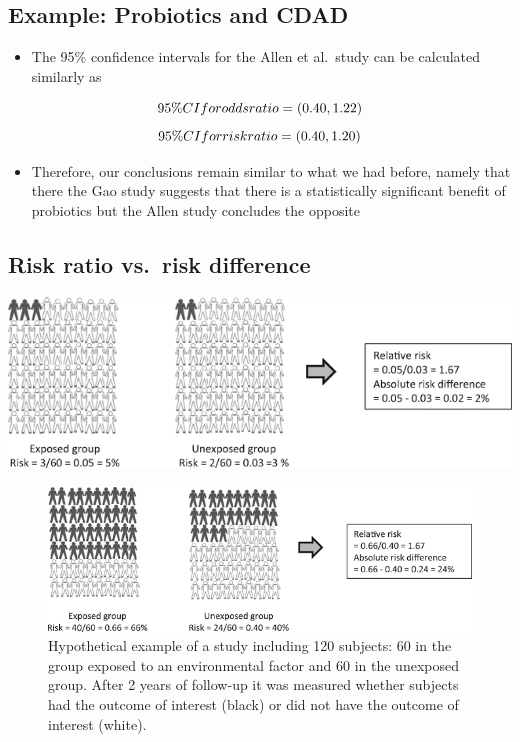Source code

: \documentclass[
]{book}
\providecommand{\tightlist}{%
  \setlength{\itemsep}{0pt}\setlength{\parskip}{0pt}}
\begin{document}
\hypertarget{example-probiotics-and-cdad-1}{%
\subsection{Example: Probiotics and CDAD}\label{example-probiotics-and-cdad-1}}

\begin{itemize}
\tightlist
\item
  The 95\% confidence intervals for the Allen et al.~study can be calculated similarly as
\end{itemize}

\[95\%\space CI\space for\space odds\space ratio = (0.40, 1.22)\]
\[95\%\space CI\space for\space risk\space ratio = (0.40, 1.20)\]

\begin{itemize}
\tightlist
\item
  Therefore, our conclusions remain similar to what we had before, namely that there the Gao study suggests that there is a statistically significant benefit of probiotics but the Allen study concludes the opposite
\end{itemize}

\hypertarget{risk-ratio-vs.-risk-difference}{%
\subsection{Risk ratio vs.~risk difference}\label{risk-ratio-vs.-risk-difference}}

\includegraphics[width=1\linewidth]{./8_16}

\begin{figure}
\includegraphics[width=1\linewidth]{./8_17} \caption{Hypothetical example of a study including 120 subjects: 60 in the group exposed to an environmental factor and 60 in the unexposed group. After 2 years of follow-up it was measured whether subjects had the outcome of interest (black) or did not have the outcome of interest (white).}\label{fig:unnamed-chunk-78}
\end{figure}
\end{document}
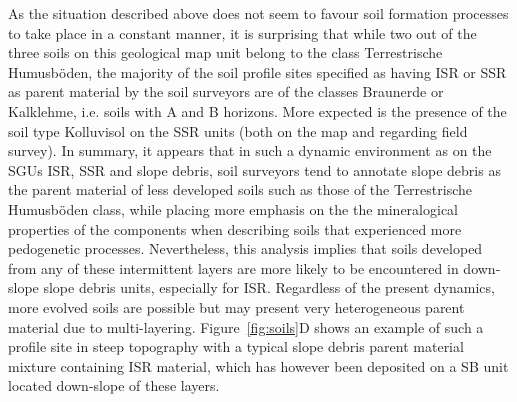 \documentclass[preprint,12pt,authoryear]{elsarticle}
\begin{document}
As the situation described above does not seem to favour soil formation processes to take place in a constant manner, it is surprising that while two out of the three soils on this geological map unit belong to the class Terrestrische Humusb\"oden, the majority of the soil profile sites specified as having ISR or SSR as parent material by the soil surveyors are of the classes Braunerde or Kalklehme, i.e. soils with A and B horizons. More expected is the presence of the soil type Kolluvisol on the SSR units (both on the map and regarding field survey). In summary, it appears that in such a dynamic environment as on the SGUs ISR, SSR and slope debris, soil surveyors tend to annotate slope debris as the parent material of less developed soils such as those of the Terrestrische Humusb\"oden class, while placing more emphasis on the the mineralogical properties of the components when describing soils that experienced more pedogenetic processes. Nevertheless, this analysis implies that soils developed from any of these intermittent layers are more likely to be encountered in down-slope slope debris units, especially for ISR. Regardless of the present dynamics, more evolved soils are possible but may present very heterogeneous parent material due to multi-layering. Figure~\ref{fig:soils}D shows an example of such a profile site in steep topography with a typical slope debris parent material mixture containing ISR material, which has however been deposited on a SB unit located down-slope of these layers.
\end{document}

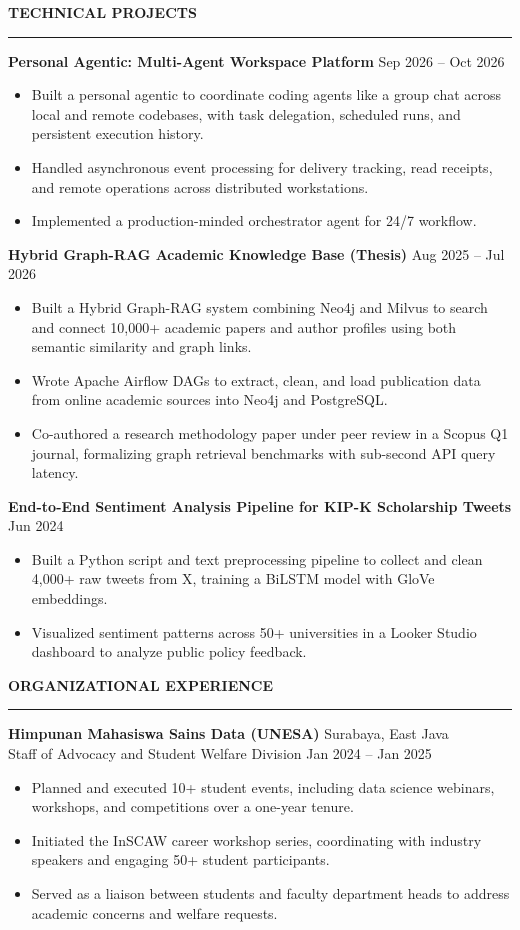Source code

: \documentclass[a4paper,10pt]{article}
\newcommand{\cvsection}[1]{%
    \vspace{5pt}%
    {\fontsize{10.5pt}{12pt}\selectfont \textbf{#1}}\\[-4pt]%
    \rule{\textwidth}{0.5pt}%
    \vspace{2.5pt}%
}
\begin{document}
\newpage

\cvsection{TECHNICAL PROJECTS}

\textbf{Personal Agentic: Multi-Agent Workspace Platform} \hfill Sep 2026 -- Oct 2026
\begin{itemize}
    \item Built a personal agentic to coordinate coding agents like a group chat across local and remote codebases, with task delegation, scheduled runs, and persistent execution history.
    \item Handled asynchronous event processing for delivery tracking, read receipts, and remote operations across distributed workstations.
    \item Implemented a production-minded orchestrator agent for 24/7 workflow.
\end{itemize}

\vspace{4pt}
\textbf{Hybrid Graph-RAG Academic Knowledge Base (Thesis)} \hfill Aug 2025 -- Jul 2026
\begin{itemize}
    \item Built a Hybrid Graph-RAG system combining Neo4j and Milvus to search and connect 10,000+ academic papers and author profiles using both semantic similarity and graph links.
    \item Wrote Apache Airflow DAGs to extract, clean, and load publication data from online academic sources into Neo4j and PostgreSQL.
    \item Co-authored a research methodology paper under peer review in a Scopus Q1 journal, formalizing graph retrieval benchmarks with sub-second API query latency.
\end{itemize}

\vspace{4pt}
\textbf{End-to-End Sentiment Analysis Pipeline for KIP-K Scholarship Tweets} \hfill Jun 2024
\begin{itemize}
    \item Built a Python script and text preprocessing pipeline to collect and clean 4,000+ raw tweets from X, training a BiLSTM model with GloVe embeddings.
    \item Visualized sentiment patterns across 50+ universities in a Looker Studio dashboard to analyze public policy feedback.
\end{itemize}

\cvsection{ORGANIZATIONAL EXPERIENCE}

\textbf{Himpunan Mahasiswa Sains Data (UNESA)} \hfill Surabaya, East Java \\
Staff of Advocacy and Student Welfare Division \hfill Jan 2024 -- Jan 2025
\begin{itemize}
    \item Planned and executed 10+ student events, including data science webinars, workshops, and competitions over a one-year tenure.
    \item Initiated the InSCAW career workshop series, coordinating with industry speakers and engaging 50+ student participants.
    \item Served as a liaison between students and faculty department heads to address academic concerns and welfare requests.
\end{itemize}
\end{document}
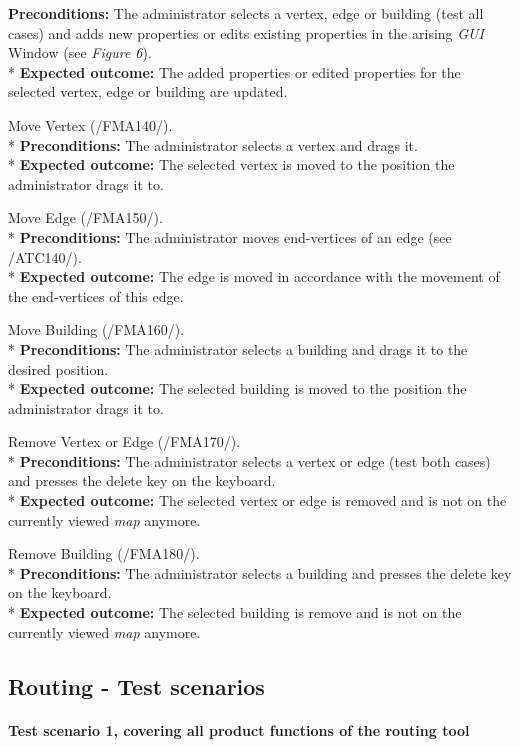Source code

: \begin{numerate}[ATC]
	\textbf{Preconditions:} The administrator selects a vertex, edge or building (test all cases) and adds new properties or edits existing properties in the arising \textit{GUI} Window (see \emph{Figure 6}). \\*
	\textbf{Expected outcome:} The added properties or edited properties for the selected vertex, edge or building are updated.
\item Move Vertex (/FMA140/). \\*
	\textbf{Preconditions:} The administrator selects a vertex and drags it. \\*
	\textbf{Expected outcome:} The selected vertex is moved to the position the administrator drags it to.
\item Move Edge (/FMA150/). \\*
	\textbf{Preconditions:} The administrator moves end-vertices of an edge (see /ATC140/).\\*
	\textbf{Expected outcome:} The edge is moved in accordance with the movement of the end-vertices of this edge.
\item Move Building (/FMA160/). \\*
	\textbf{Preconditions:} The administrator selects a building and drags it to the desired position. \\*
	\textbf{Expected outcome:} The selected building is moved to the position the administrator drags it to.
\item Remove Vertex or Edge (/FMA170/). \\*
	\textbf{Preconditions:} The administrator selects a vertex or edge (test both cases) and presses the delete key on the keyboard.\\*
	\textbf{Expected outcome:} The selected vertex or edge is removed and is not on the currently viewed \textit{map} anymore.
\item Remove Building (/FMA180/). \\*
	\textbf{Preconditions:} The administrator selects a building and presses the delete key on the keyboard. \\*
	\textbf{Expected outcome:} The selected building is remove and is not on the currently viewed \textit{map} anymore.
\end{numerate}

\subsection{Routing - Test scenarios}

\paragraph{Test scenario 1, covering all product functions of the routing tool} ~\\

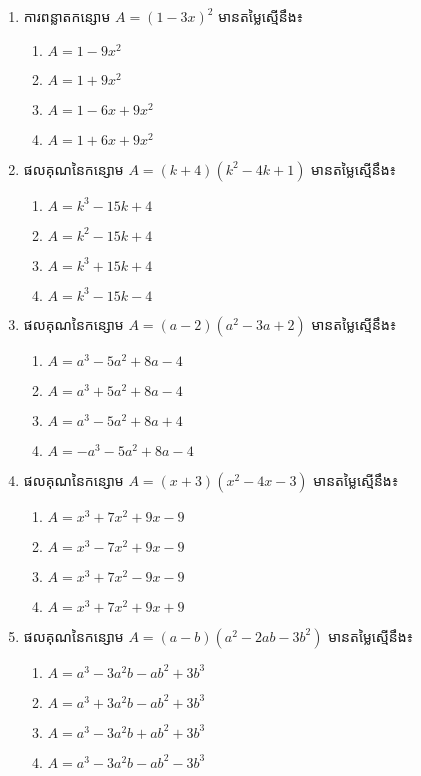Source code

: \begin{enumerate}
\item ការពន្លាតកន្សោម $A=(1-3x)^2$ មានតម្លៃស្មើនឹង៖
\begin{multicols}{2}
\begin{enumerate}[label=\alph*.]
\item $A=1-9x^2$
\item $A=1+9x^2$
\item $A=1-6x+9x^2$
\item $A=1+6x+9x^2$
\end{enumerate}
\end{multicols}

\item ផលគុណនៃកន្សោម $A=(k+4)(k^2-4k+1)$ មានតម្លៃស្មើនឹង៖
\begin{multicols}{2}
\begin{enumerate}[label=\alph*.]
\item $A=k^3-15k+4$
\item $A=k^2-15k+4$
\item $A=k^3+15k+4$
\item $A=k^3-15k-4$
\end{enumerate}
\end{multicols}

\item ផលគុណនៃកន្សោម $A=(a-2)(a^2-3a+2)$ មានតម្លៃស្មើនឹង៖
\begin{multicols}{2}
\begin{enumerate}[label=\alph*.]
\item $A=a^3-5a^2+8a-4$
\item $A=a^3+5a^2+8a-4$
\item $A=a^3-5a^2+8a+4$
\item $A=-a^3-5a^2+8a-4$
\end{enumerate}
\end{multicols}

\item ផលគុណនៃកន្សោម $A=(x+3)(x^2-4x-3)$ មានតម្លៃស្មើនឹង៖
\begin{multicols}{2}
\begin{enumerate}[label=\alph*.]
\item $A=x^3+7x^2+9x-9$
\item $A=x^3-7x^2+9x-9$
\item $A=x^3+7x^2-9x-9$
\item $A=x^3+7x^2+9x+9$
\end{enumerate}
\end{multicols}

\item ផលគុណនៃកន្សោម $A=(a-b)(a^2-2ab-3b^2)$ មានតម្លៃស្មើនឹង៖
\begin{multicols}{2}
\begin{enumerate}[label=\alph*.]
\item $A=a^3-3a^2b-ab^2+3b^3$
\item $A=a^3+3a^2b-ab^2+3b^3$
\item $A=a^3-3a^2b+ab^2+3b^3$
\item $A=a^3-3a^2b-ab^2-3b^3$
\end{enumerate}
\end{multicols}


\end{enumerate}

#### [WHAT THE TASK ASKS]
Please determine the number of lines in the records above that include the string "selected", and answer with that number only.

#### [RESULT OF THE EXERCISE]
5